**YOUR TASK:** Whenever the string "chapter" turns up in a line of the data below, copy that line.

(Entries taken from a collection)

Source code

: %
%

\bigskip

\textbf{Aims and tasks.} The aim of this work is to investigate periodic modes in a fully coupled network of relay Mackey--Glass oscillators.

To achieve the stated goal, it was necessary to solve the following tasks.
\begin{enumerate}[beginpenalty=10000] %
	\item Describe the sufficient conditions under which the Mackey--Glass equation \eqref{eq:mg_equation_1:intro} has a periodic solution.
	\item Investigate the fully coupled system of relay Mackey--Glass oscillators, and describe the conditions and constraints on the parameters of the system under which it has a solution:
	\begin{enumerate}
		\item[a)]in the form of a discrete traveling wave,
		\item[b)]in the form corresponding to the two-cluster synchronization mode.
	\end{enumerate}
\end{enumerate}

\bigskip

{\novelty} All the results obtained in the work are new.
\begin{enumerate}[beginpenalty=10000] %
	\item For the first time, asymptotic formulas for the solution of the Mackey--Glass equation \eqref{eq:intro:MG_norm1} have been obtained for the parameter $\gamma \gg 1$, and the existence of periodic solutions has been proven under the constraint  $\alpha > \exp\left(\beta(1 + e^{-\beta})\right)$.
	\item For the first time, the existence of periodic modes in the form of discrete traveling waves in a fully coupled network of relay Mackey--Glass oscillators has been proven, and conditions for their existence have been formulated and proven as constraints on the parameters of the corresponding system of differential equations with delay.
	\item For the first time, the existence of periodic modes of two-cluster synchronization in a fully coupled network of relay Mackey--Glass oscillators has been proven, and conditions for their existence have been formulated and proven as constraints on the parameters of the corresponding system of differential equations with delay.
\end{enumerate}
---
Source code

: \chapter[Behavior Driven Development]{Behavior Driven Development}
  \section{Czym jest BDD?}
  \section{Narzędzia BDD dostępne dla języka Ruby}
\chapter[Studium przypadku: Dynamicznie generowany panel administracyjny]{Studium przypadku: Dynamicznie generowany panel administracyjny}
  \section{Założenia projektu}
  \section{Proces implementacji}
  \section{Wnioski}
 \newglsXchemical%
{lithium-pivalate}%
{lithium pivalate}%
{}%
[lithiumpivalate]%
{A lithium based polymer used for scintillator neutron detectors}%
--
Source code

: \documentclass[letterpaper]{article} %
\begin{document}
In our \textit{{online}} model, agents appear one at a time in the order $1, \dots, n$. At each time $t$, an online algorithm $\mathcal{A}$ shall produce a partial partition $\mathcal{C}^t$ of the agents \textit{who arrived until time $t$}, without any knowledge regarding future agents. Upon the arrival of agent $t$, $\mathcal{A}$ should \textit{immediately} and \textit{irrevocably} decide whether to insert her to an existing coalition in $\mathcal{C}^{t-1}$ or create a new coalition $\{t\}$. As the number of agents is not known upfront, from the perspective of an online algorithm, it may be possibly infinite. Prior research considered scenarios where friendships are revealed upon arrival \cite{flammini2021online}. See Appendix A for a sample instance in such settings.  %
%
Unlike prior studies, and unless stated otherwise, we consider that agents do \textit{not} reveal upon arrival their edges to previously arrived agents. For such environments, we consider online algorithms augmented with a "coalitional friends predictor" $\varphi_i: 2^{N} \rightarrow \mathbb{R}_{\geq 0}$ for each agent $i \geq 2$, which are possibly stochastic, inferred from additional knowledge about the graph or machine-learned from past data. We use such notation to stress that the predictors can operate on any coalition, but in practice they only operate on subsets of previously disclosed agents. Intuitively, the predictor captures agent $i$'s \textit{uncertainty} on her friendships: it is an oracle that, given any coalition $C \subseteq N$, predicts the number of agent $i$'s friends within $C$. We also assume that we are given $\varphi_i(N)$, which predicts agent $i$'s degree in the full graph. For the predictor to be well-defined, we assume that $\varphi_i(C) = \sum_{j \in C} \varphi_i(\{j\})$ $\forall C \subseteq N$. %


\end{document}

**RESPONSE:**
: \chapter[Behavior Driven Development]{Behavior Driven Development}
\chapter[Studium przypadku: Dynamicznie generowany panel administracyjny]{Studium przypadku: Dynamicznie generowany panel administracyjny}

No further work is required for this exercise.